Table of Contents
- Introduction
- CHIKV Genome, Structure, and Replication
- Epidemiology and Geographic Distribution of Chikungunya Virus (CHIKV)
- Transmission of Chikungunya Virus (CHIKV)
- Clinical Aspects of Chikungunya Virus (CHIKV)
- Pathogenesis of Chikungunya Virus (CHIKV)
- Clinical Manifestations of Chikungunya Virus (CHIKV)
- Diagnosis of Chikungunya Virus (CHIKV) Infection
- Vaccines and Treatments for Chikungunya Virus (CHIKV)
- Animal Models for Studying Chikungunya Virus (CHIKV) Infection
Introduction
- Chikungunya fever is a viral illness transmitted by Aedes mosquitoes.
- The term "chikungunya" comes from the Makonde language of Africa, meaning "to walk bent over," reflecting the severe joint pain.
- The causative agent is Chikungunya virus (CHIKV), a member of the Alphavirus genus in the Togaviridae family.
- Historically, CHIKV was confined to Africa, Asia, and the Indian subcontinent.
- In December 2013, France reported the first autochthonous cases in the Caribbean island of St. Martin, marking the beginning of CHIKV’s spread to over 43 countries in the Americas.
- CHIKV causes recurring epidemics, particularly in tropical and subtropical regions.
- Transmission occurs mainly through Aedes aegypti and Aedes albopictus mosquitoes.
- Symptoms of Chikungunya fever (CHIKF) include high fever, rash, myalgia, headache, and severe polyarthralgia (joint pain).
- The intense joint pain can persist for weeks, months, or years, leading to significant economic and social impact.
- Although CHIKF is typically non-lethal, severe cases can result in multiple organ failure and death, with mortality rates ranging from 0.024% to 0.7%.
- There is currently no vaccine or effective antiviral treatment for CHIKF.
- Research on CHIKV is challenging due to the lack of reliable experimental models that fully replicate the human disease.
- Understanding CHIKV's epidemiology, replication, and pathogenesis is crucial for advancing prevention and treatment efforts.
CHIKV genome, structure and replication
Chikungunya virus (CHIKV) Structure:
- CHIKV is an enveloped plus-strand RNA virus with icosahedral symmetry.
- The virion has a diameter of 70 nm and consists of:
- Repeating units of E1 and E2 transmembrane glycoproteins (240 heterodimers of E2/E1 arranged as trimeric spikes on its surface).
- A capsid (C).
- A host-derived lipid bilayer.
- A single molecule of genome RNA.
Chikungunya virus (CHIKV) Genome:
- The genome is approximately 12 kb in length and encodes:
- Nonstructural proteins (nsPs) at the 5' end.
- Structural proteins at the 3' end.
- Nonstructural proteins are translated from the genomic RNA.
- Structural proteins are translated from a subgenomic RNA.
Chikungunya virus (CHIKV) Replication:
- Alphaviruses enter target cells via endocytosis.

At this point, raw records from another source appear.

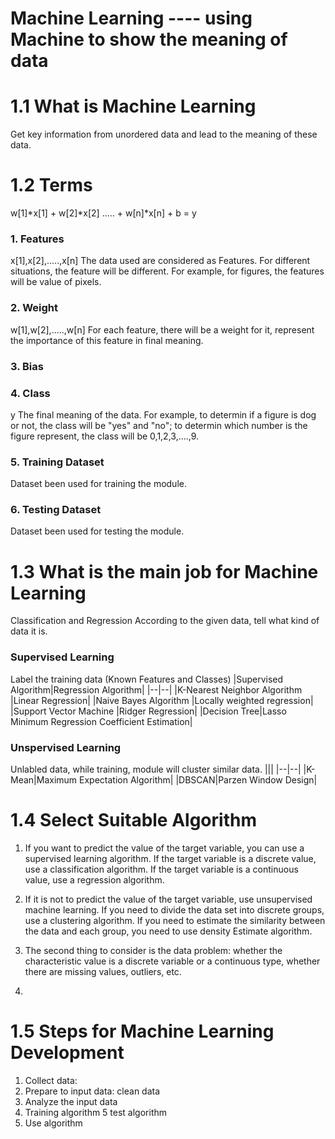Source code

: # Machine Learning ---- using Machine to show the meaning of data

# 1.1 What is Machine Learning
Get key information from unordered data and lead to the meaning of these data.

# 1.2 Terms

w[1]\*x[1] + w[2]\*x[2] ..... + w[n]\*x[n] + b = y

### 1. Features
  x[1],x[2],.....,x[n]
  The data used are considered as Features. For different situations, the feature will be different.
  For example, for figures, the features will be value of pixels. 
### 2. Weight
  w[1],w[2],.....,w[n]
  For each feature, there will be a weight for it, represent the importance of this feature in final meaning.
### 3. Bias
### 4. Class
  y
  The final meaning of the data.
  For example, to determin if a figure is dog or not, the class will be "yes" and "no"; to determin which number is the figure represent, the class will be 0,1,2,3,....,9. 
### 5. Training Dataset
  Dataset been used for training the module.
### 6. Testing Dataset
  Dataset been used for testing the module.

# 1.3 What is the main job for Machine Learning
  Classification and Regression
  According to the given data, tell what kind of data it is.
### Supervised Learning
  Label the training data (Known Features and Classes)
  |Supervised Algorithm|Regression Algorithm|
  |--|--|
  |K-Nearest Neighbor Algorithm |Linear Regression|
  |Naive Bayes Algorithm |Locally weighted regression|
  |Support Vector Machine |Ridger Regression|
  |Decision Tree|Lasso Minimum Regression Coefficient Estimation|
### Unspervised Learning
  Unlabled data, while training, module will cluster similar data.
  |||
  |--|--|
  |K-Mean|Maximum Expectation Algorithm|
  |DBSCAN|Parzen Window Design|
  
# 1.4 Select Suitable Algorithm
1. If you want to predict the value of the target variable, you can use a supervised learning algorithm. If the target variable is a discrete value, use a classification algorithm. If the target variable is a continuous value, use a regression algorithm.

2. If it is not to predict the value of the target variable, use unsupervised machine learning. If you need to divide the data set into discrete groups, use a clustering algorithm. If you need to estimate the similarity between the data and each group, you need to use density Estimate algorithm.

3. The second thing to consider is the data problem: whether the characteristic value is a discrete variable or a continuous type, whether there are missing values, outliers, etc.
4. 
# 1.5 Steps for Machine Learning Development
1. Collect data:
2. Prepare to input data: clean data
3. Analyze the input data
4. Training algorithm
5 test algorithm
6. Use algorithm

- Receptors involved include DC-SIGN, L-SIGN, heparin sulfate, laminin, and integrins, though their exact roles are not fully established.
- Prohibitin has recently been identified as a CHIKV receptor protein.
- The acidic environment of the endosome triggers conformational changes in the viral envelope, exposing the E1 peptide which mediates virus-host cell membrane fusion.
- This fusion allows delivery of the core and release of the viral genome into the cytoplasm.
- Two precursors of nonstructural proteins are translated from the viral mRNA.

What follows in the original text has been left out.